A Cosmology of Monsters is almost more John Irving than [Stephen] King, since Hamill writes about family, sex, and all things grotesque with a gleeful openness. In a way, the novel is a twisted coming-of-age tale, with all the benchmarks of male adolescence—shame, jealousy, anger, and id—personified in the form of a monster and transformed into literal horror. It’s a novel that’s both beautiful and terrifying, which isn’t the easiest thing to pull off. Hamill knows how to craft great horror fiction, but he’s also a keen observer of how families cope with loss and with one another.”
Texas Observer
A Cosmology of Monsters takes the basic idea of ancient monsters from mind-shattering dimensions to some unique and empathetic places. . . . The book is an object lesson in truly effective horror storytelling, proving that the best way to make you afraid for a character is to make you care about them first.”
The A.V. Club

“A uniquely weird and wonderful reading experience. . . . The writing is simply haunting, the story full of heart. . . . I highly recommend this novel for fans of Paul Tremblay and Stephen King. Much in the vein of these two celebrated horror writers, Hamill has built a rich world full of complex characters and he successfully delivers in showing how the horrors of real life can be just as terrifying as any monster.”
The Nerd Daily

“Told with tenderness and brimming with darkness, Hamill’s debut is sure to please readers who have a special literary craving for monsters.”
The Millions

“[A] very scary coming-of-age tale that lives in the same space as Stranger ThingsStand By Me, and Stephen King’s It. . . . The way Hamill weaves his way between the phantasmagorical elements and Noah’s everyday dramas is nimble in a way reminiscent of King. . . . An accomplished, macabre horror saga and a promising debut from an imaginative new author.”
Kirkus Reviews

Author Q&A

Q: Let’s start at the very beginning: what inspired you to write A Cosmology of Monsters?
Shaun Hamill: This novel was born out of the wreckage of a couple of projects.
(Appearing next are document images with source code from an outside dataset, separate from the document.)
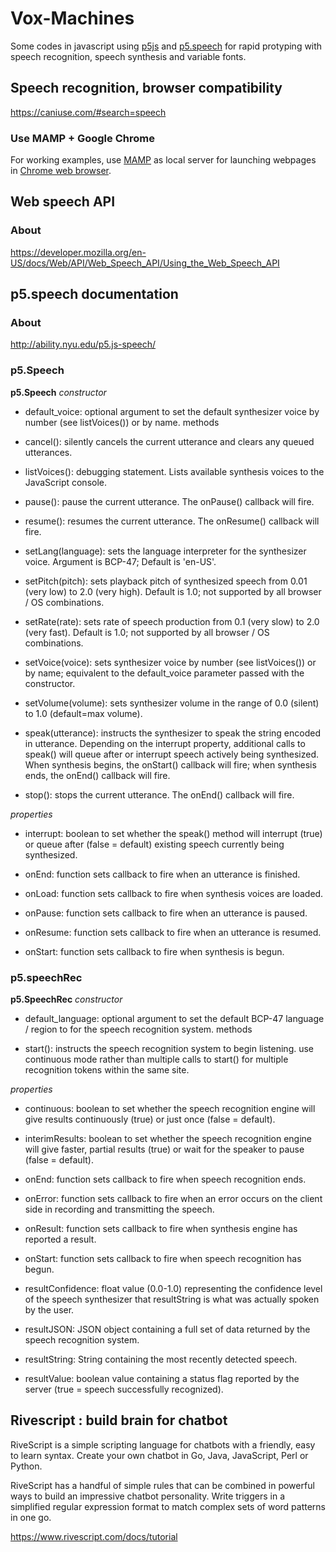 # Vox-Machines
Some codes in javascript using <a href="http://p5js.org" target="_parent">p5js</a> and <a href="http://ability.nyu.edu/p5.js-speech/" target="_parent">p5.speech</a> for rapid protyping with speech recognition, speech synthesis and variable fonts.

## Speech recognition, browser compatibility
https://caniuse.com/#search=speech

### Use MAMP + Google Chrome
For working examples, use  <a href="https://www.mamp.info" target="_parent">MAMP</a> as local server for launching webpages in <a href="https://www.google.com/chrome/" target="_parent">Chrome web browser</a>.

## Web speech API
### About
https://developer.mozilla.org/en-US/docs/Web/API/Web_Speech_API/Using_the_Web_Speech_API


## p5.speech documentation
### About
http://ability.nyu.edu/p5.js-speech/

### p5.Speech
**p5.Speech**
*constructor*

- default_voice: optional argument to set the default synthesizer voice by number (see listVoices()) or by name. 
    methods
    
- cancel(): silently cancels the current utterance and clears any queued utterances.

- listVoices(): debugging statement. Lists available synthesis voices to the JavaScript console.

- pause(): pause the current utterance. The onPause() callback will fire.

- resume(): resumes the current utterance. The onResume() callback will fire.

- setLang(language): sets the language interpreter for the synthesizer voice. Argument is BCP-47; Default is 'en-US'.

- setPitch(pitch): sets playback pitch of synthesized speech from 0.01 (very low) to 2.0 (very high). Default is 1.0; not supported by all browser / OS combinations.

- setRate(rate): sets rate of speech production from 0.1 (very slow) to 2.0 (very fast). Default is 1.0; not supported by all browser / OS combinations.

- setVoice(voice): sets synthesizer voice by number (see listVoices()) or by name; equivalent to the default_voice parameter passed with the constructor.

- setVolume(volume): sets synthesizer volume in the range of 0.0 (silent) to 1.0 (default=max volume).

- speak(utterance): instructs the synthesizer to speak the string encoded in utterance. Depending on the interrupt property, additional calls to speak() will queue after or interrupt speech actively being synthesized. When synthesis begins, the onStart() callback will fire; when synthesis ends, the onEnd() callback will fire.

- stop(): stops the current utterance. The onEnd() callback will fire. 
    
*properties*
 
- interrupt: boolean to set whether the speak() method will interrupt (true) or queue after (false = default) existing speech currently being synthesized.

- onEnd: function sets callback to fire when an utterance is finished.

- onLoad: function sets callback to fire when synthesis voices are loaded.

- onPause: function sets callback to fire when an utterance is paused.

- onResume: function sets callback to fire when an utterance is resumed.

- onStart: function sets callback to fire when synthesis is begun. 

### p5.speechRec
**p5.SpeechRec**
    *constructor*
    
- default_language: optional argument to set the default BCP-47 language / region to for the speech recognition system. 
    methods
    
- start(): instructs the speech recognition system to begin listening. use continuous mode rather than multiple calls to start() for multiple recognition tokens within the same site. 

*properties*

- continuous: boolean to set whether the speech recognition engine will give results continuously (true) or just once (false = default).

- interimResults: boolean to set whether the speech recognition engine will give faster, partial results (true) or wait for the speaker to pause (false = default).
- onEnd: function sets callback to fire when speech recognition ends.
- onError: function sets callback to fire when an error occurs on the client side in recording and transmitting the speech.
- onResult: function sets callback to fire when synthesis engine has reported a result.
-  onStart: function sets callback to fire when speech recognition has begun.
- resultConfidence: float value (0.0-1.0) representing the confidence level of the speech synthesizer that resultString is what was actually spoken by the user.
- resultJSON: JSON object containing a full set of data returned by the speech recognition system.
- resultString: String containing the most recently detected speech.
- resultValue: boolean value containing a status flag reported by the server (true = speech successfully recognized). 


## Rivescript : build brain for chatbot
RiveScript is a simple scripting language for chatbots with a friendly, easy to learn syntax.
Create your own chatbot in Go, Java, JavaScript, Perl or Python.

RiveScript has a handful of simple rules that can be combined in powerful ways to build an impressive chatbot personality. Write triggers in a simplified regular expression format to match complex sets of word patterns in one go. 

https://www.rivescript.com/docs/tutorial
The first was a sprawling tragi-comic saga in the style of John Irving or Meg Wolitzer, about a family operating a youth hostel in Taos New Mexico. The second was a short story about a married couple breaking up as they tour a haunted house attraction. Neither piece quite worked, but one day while I was walking my dog, the two ideas put themselves together and I realized that my epic family business novel should be about a haunted house, not a youth hostel. It would give me a chance to merge my taste for character-driven literary fiction with my love for the darker, more eerie tones of the horror genre. Noah’s voice came to me right away, as did Eunice’s suicide notes and the romance that opens the book. The rest of it came organically, as I followed the story where it led, exploring my characters and their ever-darkening world. I was perpetually surprised by what I found. I would never have been able to plan a book like this, and I hope some of that dark joy of discovery carries over for the reader.
Q: You bring a unique background to your debut novel: you’re a lifelong horror fan, and you also hold an MFA from the Iowa Writers’ Workshop. What was your experience like writing genre fiction at an MFA program known for its literary tradition?
Hamill: Iowa has a reputation for being a pressure cooker of ruthless competition, and also for churning out Raymond Carver devotees who only deal in poe-faced realism. When I was accepted to the Workshop, I bought into both clichés without really speaking to anyone who’d been there. I tried to shut down my genre proclivities, and I struggled with writer’s block for months. Once I got settled in, however, I realized that the current Workshop, under Lan Samantha Chang’s leadership, has become a place that encourages a much wider range of voices. I was in Iowa when I had the lightning bolt moment for Cosmology, and I turned in my early pages for workshop in Sam’s class. Once the project had her blessing, I felt free to pursue it. I won’t say all of my instructors were fond of it, but my classmates were incredibly kind and encouraging.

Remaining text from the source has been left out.